The Biden administration has put forth a plan to limit oil and gas development on approximately 1.6 million acres of public lands in western Colorado. This move comes as a response to legal challenges raised by environmental organizations, who argued that the government’s resource management plans did not sufficiently address the issues of climate change and greenhouse gas emissions.
To address these concerns, the Bureau of Land Management (BLM) has released a draft supplemental environmental impact statement, which outlines the resource management plans for the Grand Junction Field Office and Colorado River Valley field offices. As per the proposal, the two offices would only be allowed to lease around 239,000 and 143,000 acres, respectively, for the purpose of fossil fuel production. This represents a significant reduction of 80%.

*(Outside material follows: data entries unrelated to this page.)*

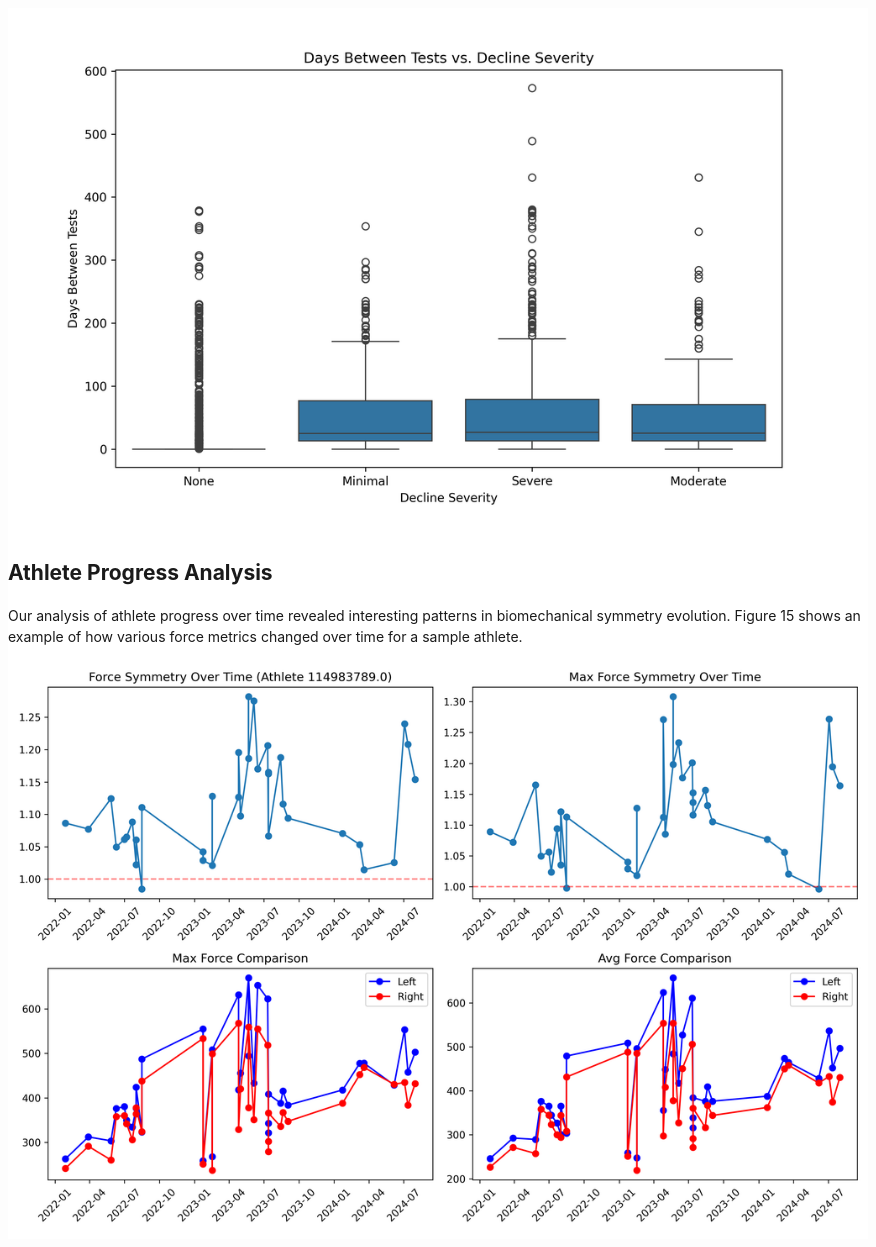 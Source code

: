 ![Figure 14: Relationship between time between tests and decline severity](figures/time_vs_decline_severity.png)

## Athlete Progress Analysis

Our analysis of athlete progress over time revealed interesting patterns in biomechanical symmetry evolution. Figure 15 shows an example of how various force metrics changed over time for a sample athlete.

![Figure 15: Example of athlete progress over time](figures/athlete_progress_example.png) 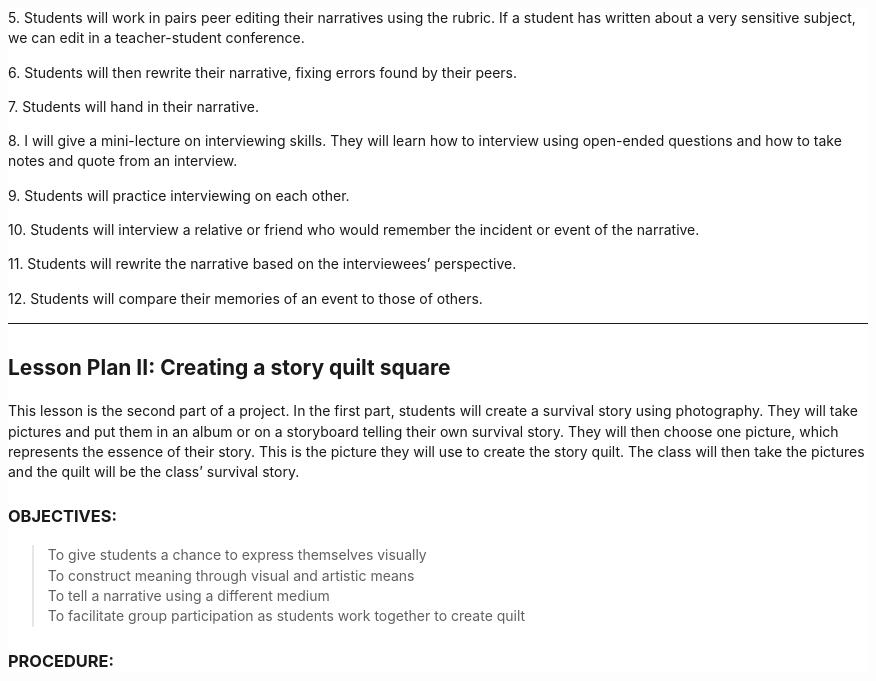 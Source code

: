  </p>
 <p>
  5. Students will work in pairs peer editing their narratives using the rubric. If a student has written about a very sensitive subject, we can edit in a teacher-student conference.
 </p>
 <p>
  6. Students will then rewrite their narrative, fixing errors found by their peers.
 </p>
 <p>
  7. Students will hand in their narrative.
 </p>
 <p>
  8. I will give a mini-lecture on interviewing skills. They will learn how to interview using open-ended questions and how to take notes and quote from an interview.
 </p>
 <p>
  9. Students will practice interviewing on each other.
 </p>
 <p>
  10. Students will interview a relative or friend who would remember the incident or event of the narrative.
 </p>
 <p>
  11. Students will rewrite the narrative based on the interviewees’ perspective.
 </p>
 <p>
  12. Students will compare their memories of an event to those of others.
 </p>

<hr/>
 <h2>
  Lesson Plan II: Creating a story quilt square
 </h2>
 <p>
  This lesson is the second part of a project. In the first part, students will create a survival story using photography. They will take pictures and put them in an album or on a storyboard telling their own survival story. They will then choose one picture, which represents the essence of their story. This is the picture they will use to create the story quilt. The class will then take the pictures and the quilt will be the class’ survival story.
 </p>

<h3>
  OBJECTIVES:
 </h3>
<blockquote>
  <dl>
   <dt>
    To give students a chance to express themselves visually
    <dt>
     To construct meaning through visual and artistic means
     <dt>
      To tell a narrative using a different medium
      <dt>
       To facilitate group participation as students work together to create quilt
      </dt>
     </dt>
    </dt>
   </dt>
  </dl>
 </blockquote>
<h3>
  PROCEDURE:
 </h3>
 <p> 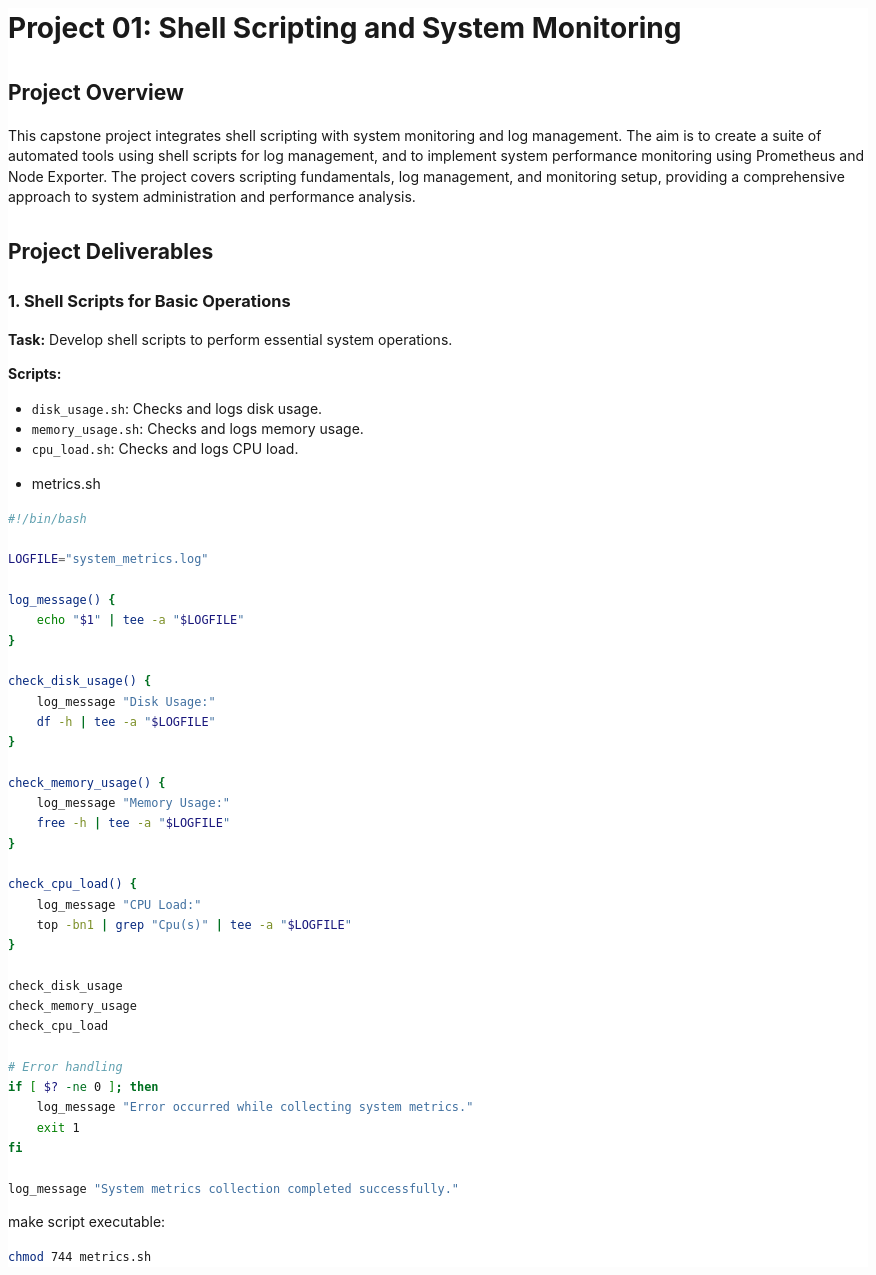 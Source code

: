 # Project 01: Shell Scripting and System Monitoring

## Project Overview

This capstone project integrates shell scripting with system monitoring and log management. The aim is to create a suite of automated tools using shell scripts for log management, and to implement system performance monitoring using Prometheus and Node Exporter. The project covers scripting fundamentals, log management, and monitoring setup, providing a comprehensive approach to system administration and performance analysis.

## Project Deliverables

### 1. Shell Scripts for Basic Operations

**Task:** Develop shell scripts to perform essential system operations.

**Scripts:**
- `disk_usage.sh`: Checks and logs disk usage.
- `memory_usage.sh`: Checks and logs memory usage.
- `cpu_load.sh`: Checks and logs CPU load.
+ metrics.sh
```bash
#!/bin/bash

LOGFILE="system_metrics.log"

log_message() {
    echo "$1" | tee -a "$LOGFILE"
}

check_disk_usage() {
    log_message "Disk Usage:"
    df -h | tee -a "$LOGFILE"
}

check_memory_usage() {
    log_message "Memory Usage:"
    free -h | tee -a "$LOGFILE"
}

check_cpu_load() {
    log_message "CPU Load:"
    top -bn1 | grep "Cpu(s)" | tee -a "$LOGFILE"
}

check_disk_usage
check_memory_usage
check_cpu_load

# Error handling
if [ $? -ne 0 ]; then
    log_message "Error occurred while collecting system metrics."
    exit 1
fi

log_message "System metrics collection completed successfully."

```
make script executable:
```bash
chmod 744 metrics.sh
```
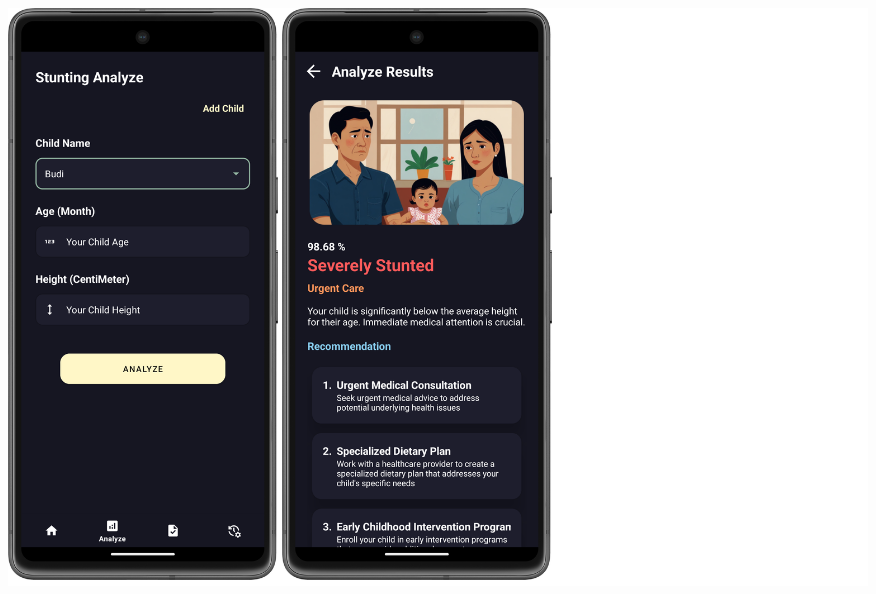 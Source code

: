   <img alt="Analyze Screen" src="screenshots/analyze_screenshot.png" width="270"/> <img alt="Analyze Result Screen" src="screenshots/analyze_result_screenshot.png" width="270"/> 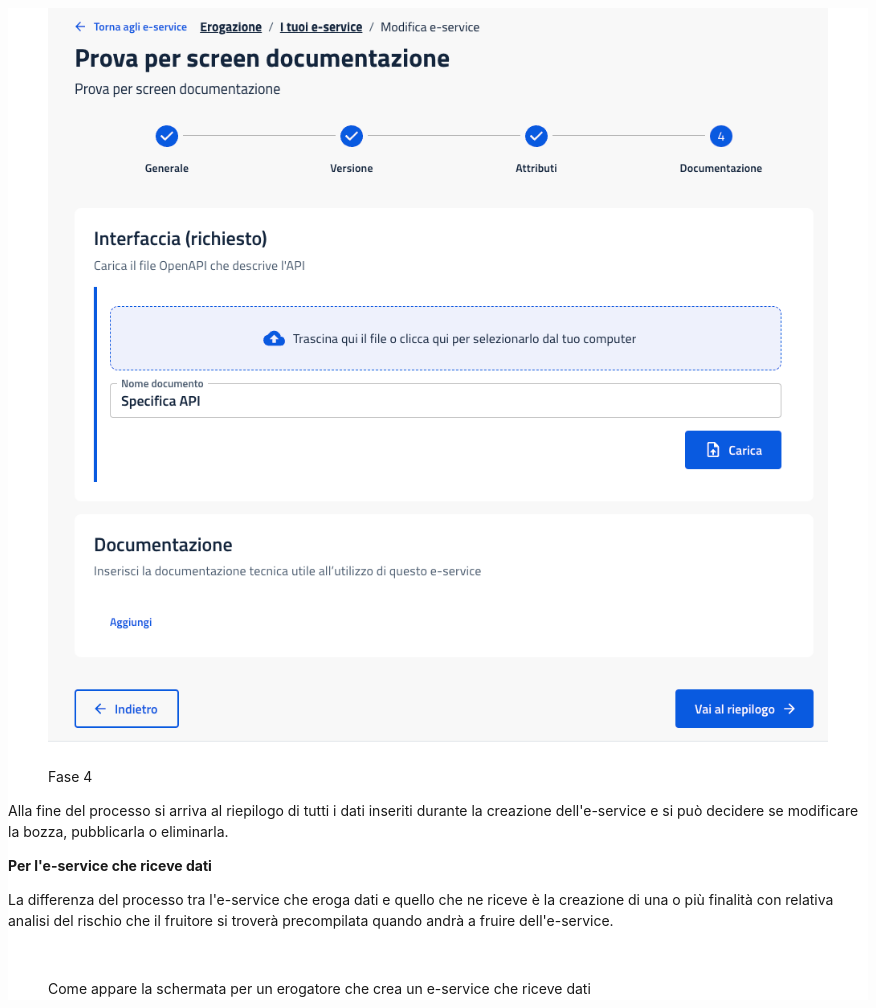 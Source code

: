 <figure><img src="../.gitbook/assets/UI documentazione.png" alt=""><figcaption><p>Fase 4</p></figcaption></figure>

Alla fine del processo si arriva al riepilogo di tutti i dati inseriti durante la creazione dell'e-service e si può decidere se modificare la bozza, pubblicarla o eliminarla.

**Per l'e-service che riceve dati**

La differenza del processo tra l'e-service che eroga dati e quello che ne riceve è la creazione di una o più finalità con relativa analisi del rischio che il fruitore si troverà precompilata quando andrà a fruire dell'e-service.

<figure><img src="../.gitbook/assets/finalità e-procurement.jpg" alt=""><figcaption><p>Come appare la schermata per un erogatore che crea un e-service che riceve dati</p></figcaption></figure>
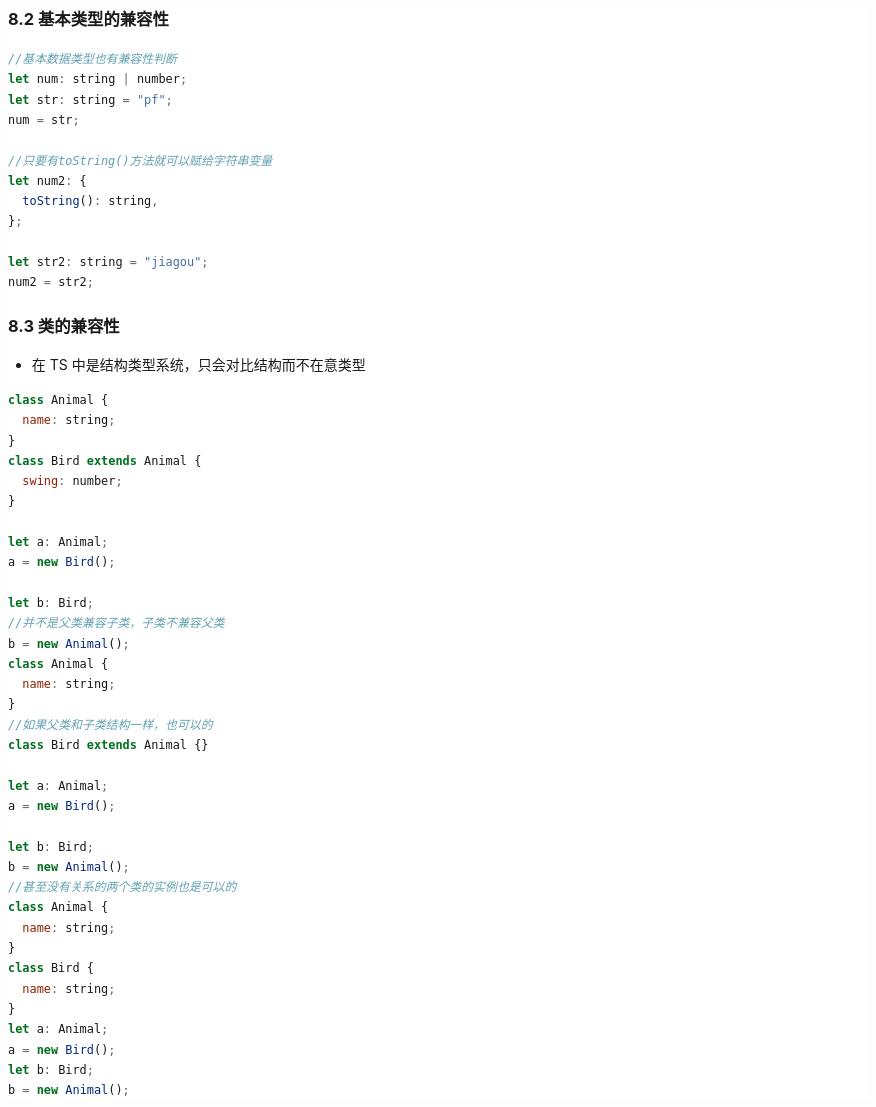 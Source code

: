 ### 8.2 基本类型的兼容性

```js
//基本数据类型也有兼容性判断
let num: string | number;
let str: string = "pf";
num = str;

//只要有toString()方法就可以赋给字符串变量
let num2: {
  toString(): string,
};

let str2: string = "jiagou";
num2 = str2;
```

### 8.3 类的兼容性

- 在 TS 中是结构类型系统，只会对比结构而不在意类型

```js
class Animal {
  name: string;
}
class Bird extends Animal {
  swing: number;
}

let a: Animal;
a = new Bird();

let b: Bird;
//并不是父类兼容子类，子类不兼容父类
b = new Animal();
class Animal {
  name: string;
}
//如果父类和子类结构一样，也可以的
class Bird extends Animal {}

let a: Animal;
a = new Bird();

let b: Bird;
b = new Animal();
//甚至没有关系的两个类的实例也是可以的
class Animal {
  name: string;
}
class Bird {
  name: string;
}
let a: Animal;
a = new Bird();
let b: Bird;
b = new Animal();
```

The BLM’s decision is the result of years of legal battles with environmental groups over the resource management plans that were finalized during the Obama administration. Following a court order, the BLM was required to reassess its strategy for oil and gas leasing in the Colorado River Valley. As a result, the Grand Junction plan was voluntarily recalled by the BLM after President Biden’s inauguration.
While environmental groups have praised this move, the Western Energy Alliance, a trade organization representing the fossil fuel industry, along with several Republican lawmakers, have criticized it, viewing it as an assault on domestic energy production. Their argument is that the areas designated as having low potential for oil could have provided economic growth and job opportunities, but are now off-limits.
The BLM has justified its proposal by highlighting that much of the affected land is not rich in oil and can be utilized for other purposes. However, critics argue that this decision will drive up energy prices and increase dependence on foreign sources of energy.